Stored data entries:
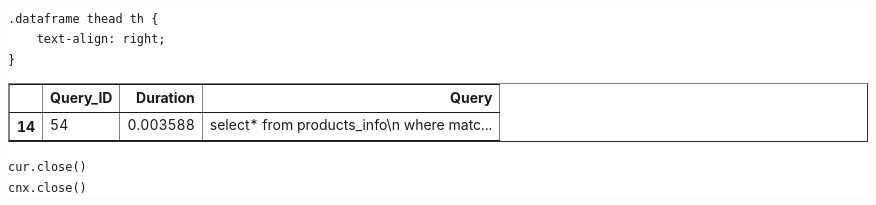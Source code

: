     .dataframe thead th {
        text-align: right;
    }
</style>
<table border="1" class="dataframe">
  <thead>
    <tr style="text-align: right;">
      <th></th>
      <th>Query_ID</th>
      <th>Duration</th>
      <th>Query</th>
    </tr>
  </thead>
  <tbody>
    <tr>
      <th>14</th>
      <td>54</td>
      <td>0.003588</td>
      <td>select* from products_info\n        where matc...</td>
    </tr>
  </tbody>
</table>
</div>




```python
cur.close()
cnx.close()
```
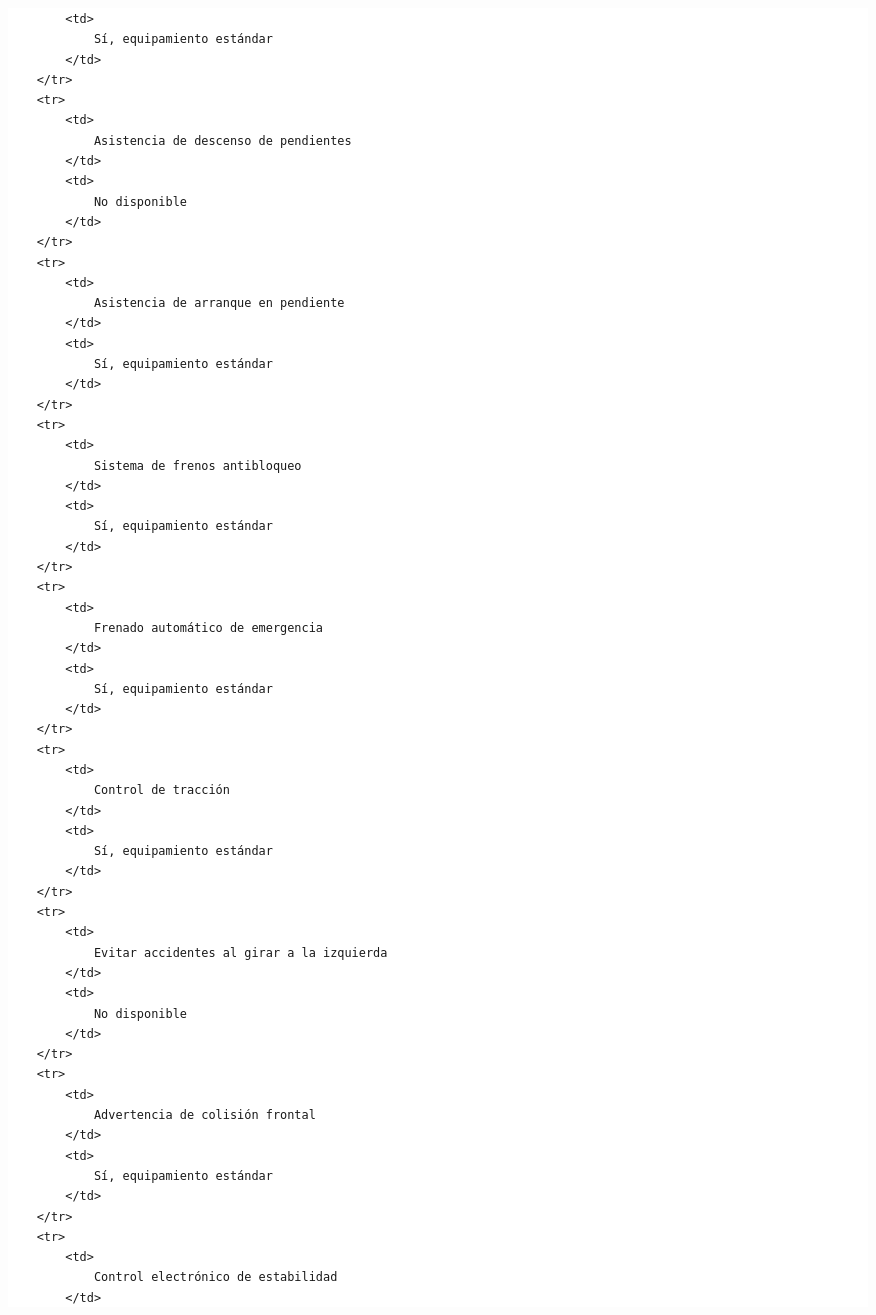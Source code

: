 			<td>
				Sí, equipamiento estándar
			</td>
		</tr>
		<tr>
			<td>
				Asistencia de descenso de pendientes
			</td>
			<td>
				No disponible
			</td>
		</tr>
		<tr>
			<td>
				Asistencia de arranque en pendiente
			</td>
			<td>
				Sí, equipamiento estándar
			</td>
		</tr>
		<tr>
			<td>
				Sistema de frenos antibloqueo
			</td>
			<td>
				Sí, equipamiento estándar
			</td>
		</tr>
		<tr>
			<td>
				Frenado automático de emergencia
			</td>
			<td>
				Sí, equipamiento estándar
			</td>
		</tr>
		<tr>
			<td>
				Control de tracción
			</td>
			<td>
				Sí, equipamiento estándar
			</td>
		</tr>
		<tr>
			<td>
				Evitar accidentes al girar a la izquierda
			</td>
			<td>
				No disponible
			</td>
		</tr>
		<tr>
			<td>
				Advertencia de colisión frontal
			</td>
			<td>
				Sí, equipamiento estándar
			</td>
		</tr>
		<tr>
			<td>
				Control electrónico de estabilidad
			</td>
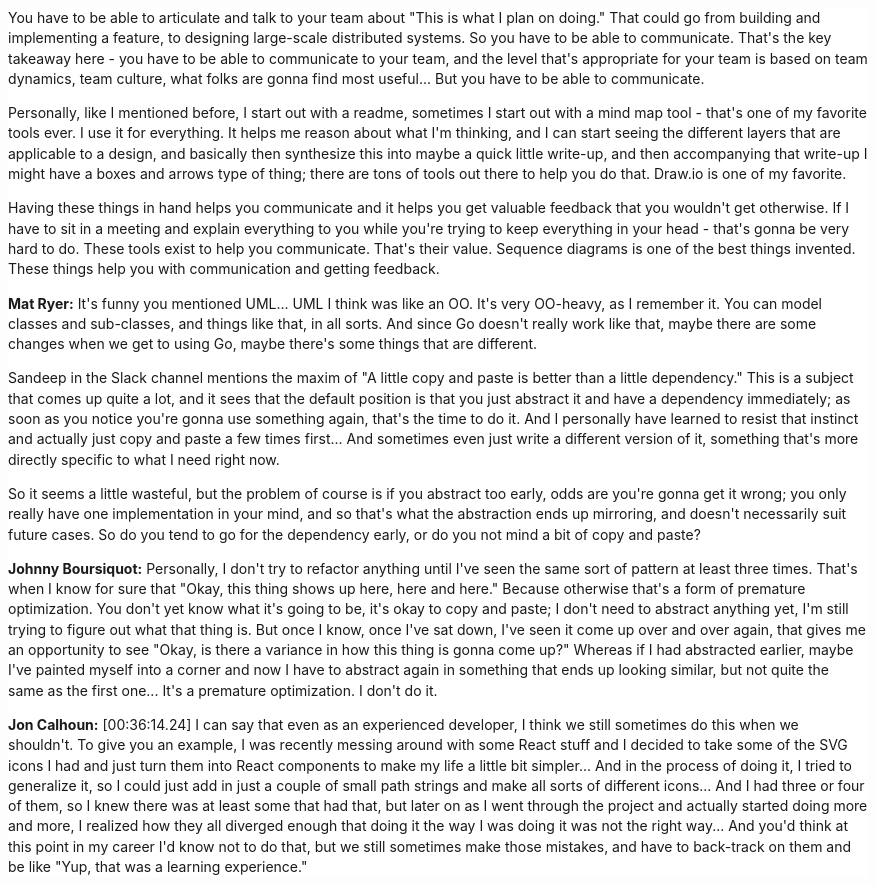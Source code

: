 You have to be able to articulate and talk to your team about "This is what I plan on doing." That could go from building and implementing a feature, to designing large-scale distributed systems. So you have to be able to communicate. That's the key takeaway here - you have to be able to communicate to your team, and the level that's appropriate for your team is based on team dynamics, team culture, what folks are gonna find most useful... But you have to be able to communicate.

Personally, like I mentioned before, I start out with a readme, sometimes I start out with a mind map tool - that's one of my favorite tools ever. I use it for everything. It helps me reason about what I'm thinking, and I can start seeing the different layers that are applicable to a design, and basically then synthesize this into maybe a quick little write-up, and then accompanying that write-up I might have a boxes and arrows type of thing; there are tons of tools out there to help you do that. Draw.io is one of my favorite.

Having these things in hand helps you communicate and it helps you get valuable feedback that you wouldn't get otherwise. If I have to sit in a meeting and explain everything to you while you're trying to keep everything in your head - that's gonna be very hard to do. These tools exist to help you communicate. That's their value. Sequence diagrams is one of the best things invented. These things help you with communication and getting feedback.

**Mat Ryer:** It's funny you mentioned UML... UML I think was like an OO. It's very OO-heavy, as I remember it. You can model classes and sub-classes, and things like that, in all sorts. And since Go doesn't really work like that, maybe there are some changes when we get to using Go, maybe there's some things that are different.

Sandeep in the Slack channel mentions the maxim of "A little copy and paste is better than a little dependency." This is a subject that comes up quite a lot, and it sees that the default position is that you just abstract it and have a dependency immediately; as soon as you notice you're gonna use something again, that's the time to do it. And I personally have learned to resist that instinct and actually just copy and paste a few times first... And sometimes even just write a different version of it, something that's more directly specific to what I need right now.

So it seems a little wasteful, but the problem of course is if you abstract too early, odds are you're gonna get it wrong; you only really have one implementation in your mind, and so that's what the abstraction ends up mirroring, and doesn't necessarily suit future cases. So do you tend to go for the dependency early, or do you not mind a bit of copy and paste?

**Johnny Boursiquot:** Personally, I don't try to refactor anything until I've seen the same sort of pattern at least three times. That's when I know for sure that "Okay, this thing shows up here, here and here." Because otherwise that's a form of premature optimization. You don't yet know what it's going to be, it's okay to copy and paste; I don't need to abstract anything yet, I'm still trying to figure out what that thing is. But once I know, once I've sat down, I've seen it come up over and over again, that gives me an opportunity to see "Okay, is there a variance in how this thing is gonna come up?" Whereas if I had abstracted earlier, maybe I've painted myself into a corner and now I have to abstract again in something that ends up looking similar, but not quite the same as the first one... It's a premature optimization. I don't do it.

**Jon Calhoun:** \[00:36:14.24\] I can say that even as an experienced developer, I think we still sometimes do this when we shouldn't. To give you an example, I was recently messing around with some React stuff and I decided to take some of the SVG icons I had and just turn them into React components to make my life a little bit simpler... And in the process of doing it, I tried to generalize it, so I could just add in just a couple of small path strings and make all sorts of different icons... And I had three or four of them, so I knew there was at least some that had that, but later on as I went through the project and actually started doing more and more, I realized how they all diverged enough that doing it the way I was doing it was not the right way... And you'd think at this point in my career I'd know not to do that, but we still sometimes make those mistakes, and have to back-track on them and be like "Yup, that was a learning experience."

Your task >> Out of the entries, pull every line that mentions "doesn".

Response area >>
**Mat Ryer:** It's funny you mentioned UML... UML I think was like an OO. It's very OO-heavy, as I remember it. You can model classes and sub-classes, and things like that, in all sorts. And since Go doesn't really work like that, maybe there are some changes when we get to using Go, maybe there's some things that are different.
So it seems a little wasteful, but the problem of course is if you abstract too early, odds are you're gonna get it wrong; you only really have one implementation in your mind, and so that's what the abstraction ends up mirroring, and doesn't necessarily suit future cases. So do you tend to go for the dependency early, or do you not mind a bit of copy and paste?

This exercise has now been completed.